End of the Cold War

In 1989 and 1990, communist systems unraveled at a dizzying pace in half a dozen countries across Central and Eastern Europe, opening the way for democratic elections, capitalism, and other Western influences. 

In Poland on June 4, 1989, in the first open parliamentary elections in more than forty years, Solidarity candidates swept almost all contested seats. 

On November 9, 1989, Germans celebrated the fall of the Berlin Wall.  Four months later, in March 1990, East Germans voted in the first free elections since 1932 and supported parties favoring rapid reunification with West Germany. 

In Czechoslovakia, following the Velvet Revolution, playwright Vaclav Havel was elected president by the Federal Assembly on December 29, 1989; parliamentary elections followed in June 1990. 

In Hungary in March and April 1990, the Hungarian Democratic Forum and its allies secured almost 60-percent of seats in the first free parliamentary elections since 1945. 

By Christmas Day of 1991, the Evil Empire itself was consigned to the history books, as the Soviet Union dissolved following the resignation of Mikhail Gorbachev as President (>).

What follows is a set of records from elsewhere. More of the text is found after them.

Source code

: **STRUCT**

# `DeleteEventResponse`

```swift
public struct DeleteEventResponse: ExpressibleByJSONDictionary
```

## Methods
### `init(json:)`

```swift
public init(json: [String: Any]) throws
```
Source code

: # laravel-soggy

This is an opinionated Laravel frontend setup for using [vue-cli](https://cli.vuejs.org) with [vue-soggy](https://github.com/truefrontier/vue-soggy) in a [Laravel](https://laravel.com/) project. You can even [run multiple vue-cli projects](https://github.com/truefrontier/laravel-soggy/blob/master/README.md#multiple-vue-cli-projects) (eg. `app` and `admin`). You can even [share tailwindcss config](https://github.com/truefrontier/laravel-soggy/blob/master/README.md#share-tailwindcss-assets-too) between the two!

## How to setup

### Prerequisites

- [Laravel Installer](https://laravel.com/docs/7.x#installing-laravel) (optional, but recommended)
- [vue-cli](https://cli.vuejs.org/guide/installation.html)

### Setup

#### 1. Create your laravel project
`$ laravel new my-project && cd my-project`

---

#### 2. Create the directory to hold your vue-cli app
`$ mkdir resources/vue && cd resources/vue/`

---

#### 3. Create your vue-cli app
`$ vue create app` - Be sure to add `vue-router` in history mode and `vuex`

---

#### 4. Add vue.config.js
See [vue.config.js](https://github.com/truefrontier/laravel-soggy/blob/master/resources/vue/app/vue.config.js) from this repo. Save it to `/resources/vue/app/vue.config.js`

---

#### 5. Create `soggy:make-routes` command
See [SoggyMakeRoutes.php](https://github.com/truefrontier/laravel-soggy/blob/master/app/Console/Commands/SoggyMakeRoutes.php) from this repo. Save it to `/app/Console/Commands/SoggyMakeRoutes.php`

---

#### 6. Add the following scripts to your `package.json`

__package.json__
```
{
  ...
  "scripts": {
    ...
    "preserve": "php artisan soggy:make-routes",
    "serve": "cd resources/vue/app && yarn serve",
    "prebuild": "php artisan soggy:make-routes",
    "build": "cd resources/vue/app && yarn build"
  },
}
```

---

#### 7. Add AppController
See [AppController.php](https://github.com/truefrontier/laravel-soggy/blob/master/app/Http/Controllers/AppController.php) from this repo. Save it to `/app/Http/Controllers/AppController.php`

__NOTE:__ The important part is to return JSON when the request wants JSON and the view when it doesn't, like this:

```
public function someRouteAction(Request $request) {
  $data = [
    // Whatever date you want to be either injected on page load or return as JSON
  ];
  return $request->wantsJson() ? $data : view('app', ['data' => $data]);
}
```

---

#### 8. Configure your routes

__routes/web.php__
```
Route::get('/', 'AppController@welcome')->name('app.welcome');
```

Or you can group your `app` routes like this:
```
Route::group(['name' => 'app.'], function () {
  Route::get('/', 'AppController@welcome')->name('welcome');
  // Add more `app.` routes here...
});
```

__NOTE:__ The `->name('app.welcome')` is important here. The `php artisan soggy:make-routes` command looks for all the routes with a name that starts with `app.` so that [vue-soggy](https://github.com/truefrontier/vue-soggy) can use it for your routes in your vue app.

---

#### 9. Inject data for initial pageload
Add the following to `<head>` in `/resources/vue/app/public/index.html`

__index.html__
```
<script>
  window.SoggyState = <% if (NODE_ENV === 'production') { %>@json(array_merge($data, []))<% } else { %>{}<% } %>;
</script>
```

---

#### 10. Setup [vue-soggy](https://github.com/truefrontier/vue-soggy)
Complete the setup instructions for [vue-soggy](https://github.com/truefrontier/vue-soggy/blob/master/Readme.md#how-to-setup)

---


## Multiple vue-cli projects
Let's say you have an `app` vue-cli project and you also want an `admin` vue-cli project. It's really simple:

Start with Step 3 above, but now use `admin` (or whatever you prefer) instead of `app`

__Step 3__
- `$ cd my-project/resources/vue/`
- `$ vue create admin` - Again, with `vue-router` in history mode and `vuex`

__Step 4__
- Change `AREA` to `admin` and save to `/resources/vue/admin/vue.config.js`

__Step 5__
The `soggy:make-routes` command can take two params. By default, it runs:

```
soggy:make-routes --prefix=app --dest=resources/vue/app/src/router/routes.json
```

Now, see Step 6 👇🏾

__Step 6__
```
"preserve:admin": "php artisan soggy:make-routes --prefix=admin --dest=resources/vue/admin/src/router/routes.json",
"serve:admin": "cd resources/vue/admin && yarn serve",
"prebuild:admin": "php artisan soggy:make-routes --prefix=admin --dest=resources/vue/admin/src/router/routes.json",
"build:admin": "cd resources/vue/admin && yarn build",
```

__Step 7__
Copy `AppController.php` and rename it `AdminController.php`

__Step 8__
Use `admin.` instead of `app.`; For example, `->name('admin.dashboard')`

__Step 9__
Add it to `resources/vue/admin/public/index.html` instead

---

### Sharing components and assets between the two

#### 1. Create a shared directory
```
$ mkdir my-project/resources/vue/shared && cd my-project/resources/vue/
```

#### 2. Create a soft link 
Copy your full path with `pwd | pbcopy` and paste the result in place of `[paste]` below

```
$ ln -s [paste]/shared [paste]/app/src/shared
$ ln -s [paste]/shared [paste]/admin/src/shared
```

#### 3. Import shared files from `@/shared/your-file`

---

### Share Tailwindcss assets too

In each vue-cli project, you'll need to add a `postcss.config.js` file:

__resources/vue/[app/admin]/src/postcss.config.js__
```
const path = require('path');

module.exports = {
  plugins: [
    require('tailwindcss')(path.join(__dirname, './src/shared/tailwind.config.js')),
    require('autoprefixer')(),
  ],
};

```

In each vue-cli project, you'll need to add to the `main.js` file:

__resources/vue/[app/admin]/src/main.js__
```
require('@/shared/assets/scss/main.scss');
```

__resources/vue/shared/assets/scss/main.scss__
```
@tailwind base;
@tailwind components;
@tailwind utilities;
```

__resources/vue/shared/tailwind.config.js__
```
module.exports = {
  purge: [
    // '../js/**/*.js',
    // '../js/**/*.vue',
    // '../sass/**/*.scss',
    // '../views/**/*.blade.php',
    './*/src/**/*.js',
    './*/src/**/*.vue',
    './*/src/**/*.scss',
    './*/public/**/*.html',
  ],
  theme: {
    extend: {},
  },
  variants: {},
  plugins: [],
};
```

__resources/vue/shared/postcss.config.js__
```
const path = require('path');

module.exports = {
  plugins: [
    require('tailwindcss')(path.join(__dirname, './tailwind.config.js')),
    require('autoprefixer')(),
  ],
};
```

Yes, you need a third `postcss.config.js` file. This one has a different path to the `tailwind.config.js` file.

The dramatic events across the Atlantic changed the playing field on which the 1992 American campaign would be fought.[1]  In 1988, Bush had emphasized his foreign policy experience.  In the 1992 campaign, national security, traditionally a Republican strong point, would be less of an issue than it had been in past elections.  Candidates did discuss varying notions of a "peace dividend," but the central issue was state of the economy.  In a sense, the end of the Cold War weighed against President Bush, who had presided over its conclusion.



Notes.
1. See for example: President George H.W. Bush's May 31, 1989 speech "A Whole Europe, A Free Europe (>)."  and  R.W. Apple Jr.. "White House Race Is Recast: No Kremlin to Run Against," fifth of a 6-part series "After the Cold War."  New York Times, February 6, 1992, page 1.